Some things you can do are:
- Set a time limit for social media. There are applications you can use that help track time you spend on a specific website or app. Some can even block you out, so you force yourself to stay offline.
- Limit yourself to a few news channels and timeslots. You don’t have to watch or read each article from every news agency. For sure, each one will report on important updates and significant happenings. Don’t worry about missing out.
- Turn the wifi router off. Even when we want to put our phone down, it can be challenging. A single notification can call to us and we and up spending half an hour on our mobile again. If possible, switch off the router to give yourself some downtime. You can keep your phone on if you’re worried about potential emergencies.

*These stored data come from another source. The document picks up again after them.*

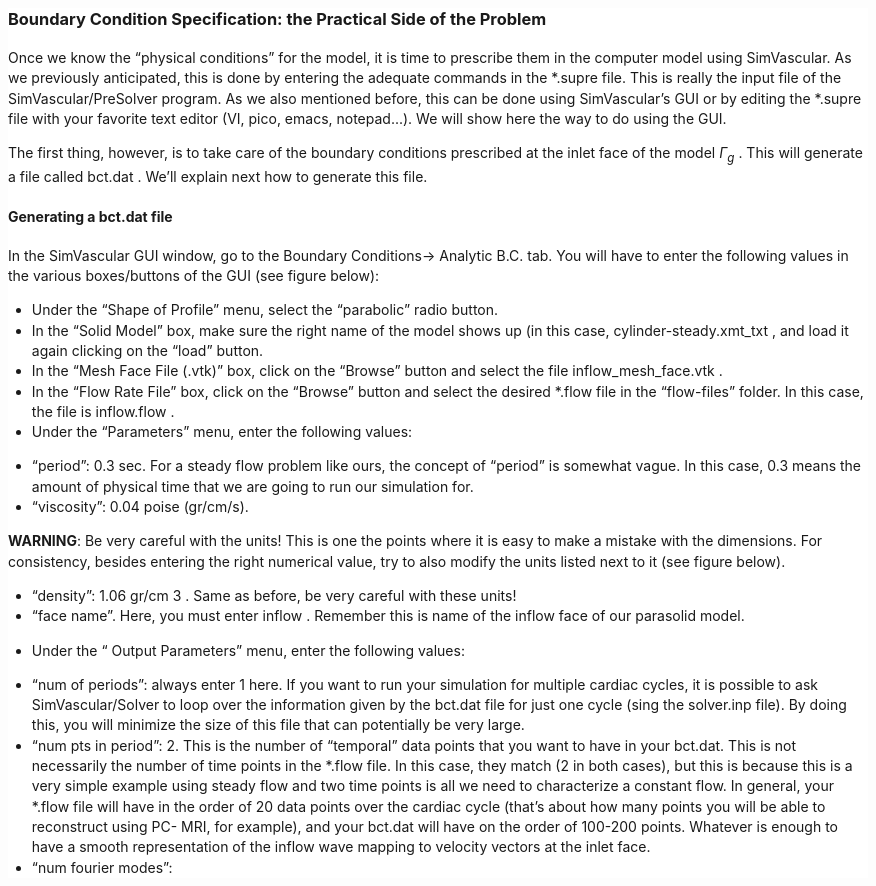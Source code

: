 ### Boundary Condition Specification: the Practical Side of the Problem

Once we know the “physical conditions” for the model, it is time to prescribe them in the computer model using SimVascular. As we previously anticipated, this is done by entering the adequate commands in the *.supre file. This is really the input file of the SimVascular/PreSolver program.
As we also mentioned before, this can be done using SimVascular’s GUI or by editing the *.supre file with your favorite text editor (VI, pico, emacs, notepad...). We will show here the way to do using the GUI.

The first thing, however, is to take care of the boundary conditions prescribed at the inlet face of the model $\Gamma_g$ . This will generate a file called bct.dat . We’ll explain next how to generate this file.

#### Generating a bct.dat file

In the SimVascular GUI window, go to the Boundary Conditions-> Analytic B.C. tab. You will have to enter the following values in the various boxes/buttons of the GUI (see figure below):

- Under the “Shape of Profile” menu, select the “parabolic” radio button.
- In the “Solid Model” box, make sure the right name of the model shows up (in this case, cylinder-steady.xmt_txt , and load it again clicking on the “load” button.
- In the “Mesh Face File (.vtk)” box, click on the “Browse” button and select the file
inflow_mesh_face.vtk .
- In the “Flow Rate File” box, click on the “Browse” button and select the desired *.flow
file in the “flow-files” folder. In this case, the file is inflow.flow .
- Under the “Parameters” menu, enter the following values:

+ “period”: 0.3 sec. For a steady flow problem like ours, the concept of “period” is somewhat vague. In this case, 0.3 means the amount of physical time that we are going to run our simulation for.
+ “viscosity”: 0.04 poise (gr/cm/s). 

**WARNING**: Be very careful with the units! This is one the points where it is easy to make a mistake with the dimensions. For consistency, besides entering the right numerical value, try to also modify the units listed next to it (see figure below).


+ “density”: 1.06 gr/cm 3 . Same as before, be very careful with these  units!
+ “face name”. Here, you must enter inflow . Remember this is name of the
inflow face of our parasolid model.

- Under the “ Output Parameters” menu, enter the following values:

+ “num of periods”: always enter 1 here. If you want to run your simulation
for multiple cardiac cycles, it is possible to ask SimVascular/Solver to loop over the information given by the bct.dat file for just one cycle (sing
the solver.inp file). By doing this, you will minimize the size of this file
that can potentially be very large. 
+ “num pts in period”: 2. This is the number of “temporal” data points that you want to have in your bct.dat. This is not necessarily the number of time points in the *.flow file. In this case, they match (2 in both cases), but this is because this is a very simple example using steady flow and two
time points is all we need to characterize a constant flow. In general, your
*.flow file will have in the order of 20 data points over the cardiac cycle
(that’s about how many points you will be able to reconstruct using PC-
MRI, for example), and your bct.dat will have on the order of 100-200
points. Whatever is enough to have a smooth representation of the inflow
wave mapping to velocity vectors at the inlet face.
+ “num fourier modes”:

Practice Physical And Mental Grounding
A technique you can employ while on quarantine is grounding. You can carry out this practice in two ways. There is physical as well as mental grounding.
The aim of this practice, based on the name itself, is to keep you from spiraling out of anxiety or panic. It “grounds” you in reality and slows things down when you feel overwhelmed.
To practice physical grounding, first, choose an object. Take a good look at what you’ve picked. Observe how it looks and feels. Describe the object’s color, texture, weight, etc. If there’s writing on the item, you can read that as well.
As for mental grounding, there are several activities you can do. One is to name things you can see in your surroundings. However, some may find this a little overwhelming when their environment is chaotic. If you do feel such, stop the activity and try something else. You can try making a mental list of things or words you know that begin with the letter “S.” Or name a country for every letter of the alphabet.
Take note that grounding does not make you avoid your feelings. It merely lets you slow down so you can regain control over your emotions.
Emotional pain can be as taxing and challenging to deal with as physical pain. During a stressful time such as this quarantine, people are more likely to bounce back to normal. “It is possible that those with depression or social anxiety are less capable of releasing opioids during times of social distress, and therefore do not recover as quickly or fully from a negative social experience,” says David T. Hsu, Ph.D.
One of the ways you can deal with emotional pain is by learning what things should get your focus. Attend to something you can control and change and leave those that are out of your hands. Next, you can limit your exposure to news and social media, as those may add to the distress you feel. Lastly, practice emotional and physical grounding.
All these practices put together can help you manage your emotional pain a little easier.